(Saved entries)
• • • •

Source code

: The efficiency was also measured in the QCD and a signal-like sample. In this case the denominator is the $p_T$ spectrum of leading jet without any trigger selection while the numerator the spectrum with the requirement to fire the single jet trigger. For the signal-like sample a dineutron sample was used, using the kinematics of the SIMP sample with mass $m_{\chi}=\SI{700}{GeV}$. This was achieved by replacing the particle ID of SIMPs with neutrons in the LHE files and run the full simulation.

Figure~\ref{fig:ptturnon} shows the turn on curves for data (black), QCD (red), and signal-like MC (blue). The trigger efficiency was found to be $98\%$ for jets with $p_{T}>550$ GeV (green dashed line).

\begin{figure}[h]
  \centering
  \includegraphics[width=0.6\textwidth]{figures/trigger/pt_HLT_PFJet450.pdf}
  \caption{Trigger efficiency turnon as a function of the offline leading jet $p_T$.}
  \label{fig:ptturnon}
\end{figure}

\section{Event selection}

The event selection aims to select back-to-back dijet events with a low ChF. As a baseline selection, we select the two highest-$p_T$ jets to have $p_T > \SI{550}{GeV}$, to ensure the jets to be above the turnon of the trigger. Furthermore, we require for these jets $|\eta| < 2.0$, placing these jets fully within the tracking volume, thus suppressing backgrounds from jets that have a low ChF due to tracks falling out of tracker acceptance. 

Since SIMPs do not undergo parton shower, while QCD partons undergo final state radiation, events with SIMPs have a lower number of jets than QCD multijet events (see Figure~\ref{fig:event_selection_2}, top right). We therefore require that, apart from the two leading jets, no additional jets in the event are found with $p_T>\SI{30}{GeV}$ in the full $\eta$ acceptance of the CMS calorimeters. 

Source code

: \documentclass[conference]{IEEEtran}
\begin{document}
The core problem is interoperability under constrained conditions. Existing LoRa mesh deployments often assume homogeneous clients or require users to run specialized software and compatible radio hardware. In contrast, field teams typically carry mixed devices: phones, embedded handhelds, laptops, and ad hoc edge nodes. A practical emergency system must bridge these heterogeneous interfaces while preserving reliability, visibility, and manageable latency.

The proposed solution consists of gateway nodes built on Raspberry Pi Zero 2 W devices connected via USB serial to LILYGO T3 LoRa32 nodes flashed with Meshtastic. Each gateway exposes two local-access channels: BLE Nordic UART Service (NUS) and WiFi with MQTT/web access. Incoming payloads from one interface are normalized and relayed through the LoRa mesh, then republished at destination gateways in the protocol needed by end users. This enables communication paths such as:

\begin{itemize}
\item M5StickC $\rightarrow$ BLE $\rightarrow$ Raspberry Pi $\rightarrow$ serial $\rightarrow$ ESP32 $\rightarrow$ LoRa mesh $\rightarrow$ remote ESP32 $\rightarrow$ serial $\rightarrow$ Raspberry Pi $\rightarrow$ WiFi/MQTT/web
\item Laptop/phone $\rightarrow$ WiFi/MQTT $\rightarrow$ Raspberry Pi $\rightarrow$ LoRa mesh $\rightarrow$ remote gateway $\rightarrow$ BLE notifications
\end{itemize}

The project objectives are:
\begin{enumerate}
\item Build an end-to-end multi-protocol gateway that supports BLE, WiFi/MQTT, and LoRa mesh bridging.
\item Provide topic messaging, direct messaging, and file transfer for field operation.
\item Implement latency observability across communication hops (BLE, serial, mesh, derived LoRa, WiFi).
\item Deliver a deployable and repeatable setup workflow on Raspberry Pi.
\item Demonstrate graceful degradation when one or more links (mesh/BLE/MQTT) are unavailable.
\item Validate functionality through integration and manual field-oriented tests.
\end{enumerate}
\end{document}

• • • •

Wherever the string "ptturnon" occurs in the records above, copy that line.

Figure~\ref{fig:ptturnon} shows the turn on curves for data (black), QCD (red), and signal-like MC (blue). The trigger efficiency was found to be $98\%$ for jets with $p_{T}>550$ GeV (green dashed line).
  \label{fig:ptturnon}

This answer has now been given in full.